■ Work required: Every record must appear in your copy exactly as written, with no pictures.

■ Input data:
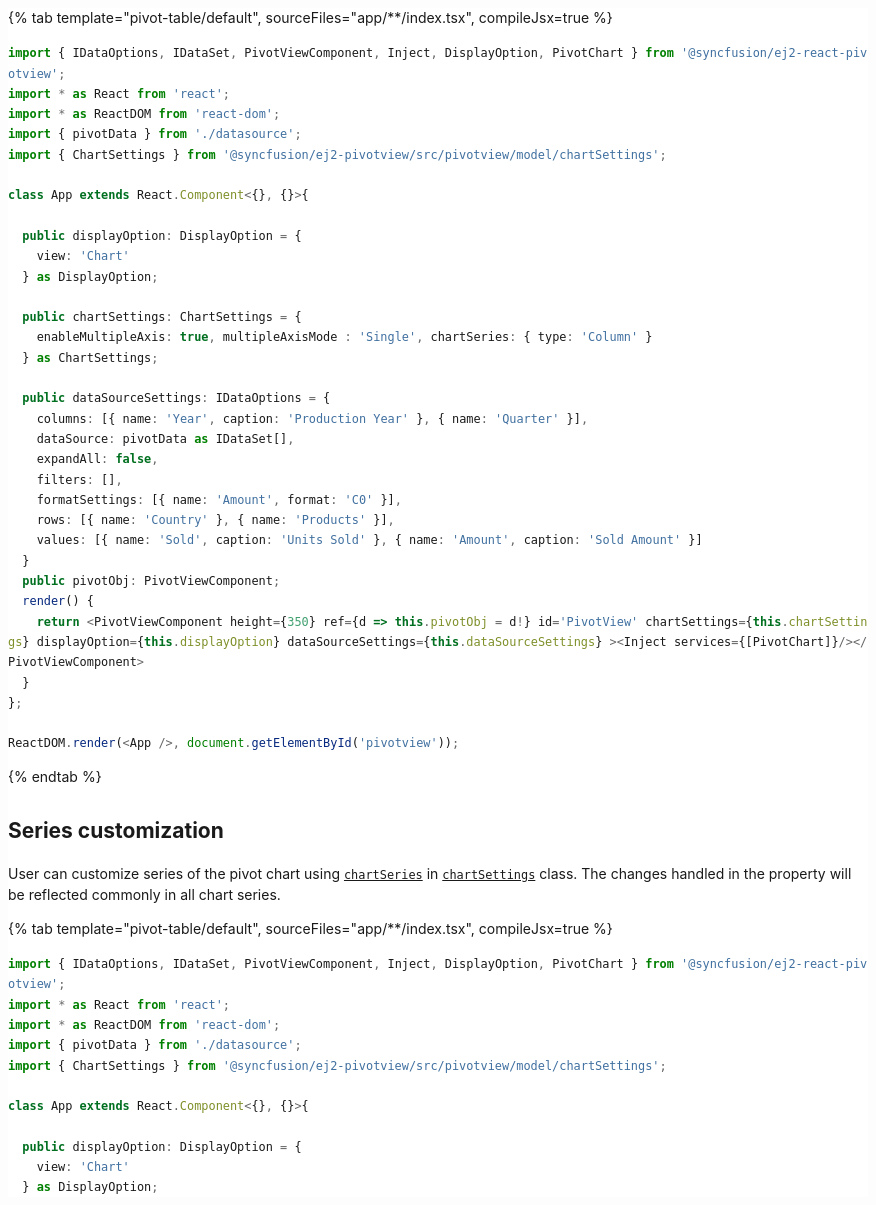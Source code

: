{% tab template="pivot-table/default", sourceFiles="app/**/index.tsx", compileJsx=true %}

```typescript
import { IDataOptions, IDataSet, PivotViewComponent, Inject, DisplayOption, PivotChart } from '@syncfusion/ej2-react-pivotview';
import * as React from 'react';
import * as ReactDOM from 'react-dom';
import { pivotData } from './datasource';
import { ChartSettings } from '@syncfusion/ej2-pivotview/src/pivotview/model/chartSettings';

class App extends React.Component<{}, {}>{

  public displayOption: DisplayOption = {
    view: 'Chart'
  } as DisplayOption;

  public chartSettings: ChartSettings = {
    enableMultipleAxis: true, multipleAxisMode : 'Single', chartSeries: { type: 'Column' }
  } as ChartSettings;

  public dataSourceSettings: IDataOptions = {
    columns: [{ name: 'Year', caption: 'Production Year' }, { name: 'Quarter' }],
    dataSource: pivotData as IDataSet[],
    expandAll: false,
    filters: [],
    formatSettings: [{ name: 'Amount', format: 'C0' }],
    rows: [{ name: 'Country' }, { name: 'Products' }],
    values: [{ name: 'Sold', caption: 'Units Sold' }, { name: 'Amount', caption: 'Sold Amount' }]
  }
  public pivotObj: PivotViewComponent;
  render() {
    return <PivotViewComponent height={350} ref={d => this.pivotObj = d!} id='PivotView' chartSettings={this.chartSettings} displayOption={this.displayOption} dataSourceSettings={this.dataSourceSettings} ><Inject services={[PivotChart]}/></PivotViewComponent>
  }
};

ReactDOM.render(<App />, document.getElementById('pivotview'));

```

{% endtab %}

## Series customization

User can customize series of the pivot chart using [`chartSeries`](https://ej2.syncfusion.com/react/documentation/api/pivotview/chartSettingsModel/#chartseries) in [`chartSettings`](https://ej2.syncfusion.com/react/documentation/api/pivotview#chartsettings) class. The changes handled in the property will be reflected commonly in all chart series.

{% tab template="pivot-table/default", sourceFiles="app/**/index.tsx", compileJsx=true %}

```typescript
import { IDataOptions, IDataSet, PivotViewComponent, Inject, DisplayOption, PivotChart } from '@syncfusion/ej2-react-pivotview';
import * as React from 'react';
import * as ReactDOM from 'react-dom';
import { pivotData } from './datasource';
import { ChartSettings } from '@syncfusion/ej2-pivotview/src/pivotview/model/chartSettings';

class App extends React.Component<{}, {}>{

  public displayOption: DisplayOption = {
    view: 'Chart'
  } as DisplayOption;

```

■ Task answer:
Source code

:{% tab template="pivot-table/default", sourceFiles="app/**/index.tsx", compileJsx=true %}

```typescript
import { IDataOptions, IDataSet, PivotViewComponent, Inject, DisplayOption, PivotChart } from '@syncfusion/ej2-react-pivotview';
import * as React from 'react';
import * as ReactDOM from 'react-dom';
import { pivotData } from './datasource';
import { ChartSettings } from '@syncfusion/ej2-pivotview/src/pivotview/model/chartSettings';

class App extends React.Component<{}, {}>{

  public displayOption: DisplayOption = {
    view: 'Chart'
  } as DisplayOption;

  public chartSettings: ChartSettings = {
    enableMultipleAxis: true, multipleAxisMode : 'Single', chartSeries: { type: 'Column' }
  } as ChartSettings;

  public dataSourceSettings: IDataOptions = {
    columns: [{ name: 'Year', caption: 'Production Year' }, { name: 'Quarter' }],
    dataSource: pivotData as IDataSet[],
    expandAll: false,
    filters: [],
    formatSettings: [{ name: 'Amount', format: 'C0' }],
    rows: [{ name: 'Country' }, { name: 'Products' }],
    values: [{ name: 'Sold', caption: 'Units Sold' }, { name: 'Amount', caption: 'Sold Amount' }]
  }
  public pivotObj: PivotViewComponent;
  render() {
    return <PivotViewComponent height={350} ref={d => this.pivotObj = d!} id='PivotView' chartSettings={this.chartSettings} displayOption={this.displayOption} dataSourceSettings={this.dataSourceSettings} ><Inject services={[PivotChart]}/></PivotViewComponent>
  }
};

ReactDOM.render(<App />, document.getElementById('pivotview'));

```

{% endtab %}

## Series customization

User can customize series of the pivot chart using [`chartSeries`](https://ej2.syncfusion.com/react/documentation/api/pivotview/chartSettingsModel/#chartseries) in [`chartSettings`](https://ej2.syncfusion.com/react/documentation/api/pivotview#chartsettings) class. The changes handled in the property will be reflected commonly in all chart series.

{% tab template="pivot-table/default", sourceFiles="app/**/index.tsx", compileJsx=true %}

```typescript
import { IDataOptions, IDataSet, PivotViewComponent, Inject, DisplayOption, PivotChart } from '@syncfusion/ej2-react-pivotview';
import * as React from 'react';
import * as ReactDOM from 'react-dom';
import { pivotData } from './datasource';
import { ChartSettings } from '@syncfusion/ej2-pivotview/src/pivotview/model/chartSettings';

class App extends React.Component<{}, {}>{

  public displayOption: DisplayOption = {
    view: 'Chart'
  } as DisplayOption;

```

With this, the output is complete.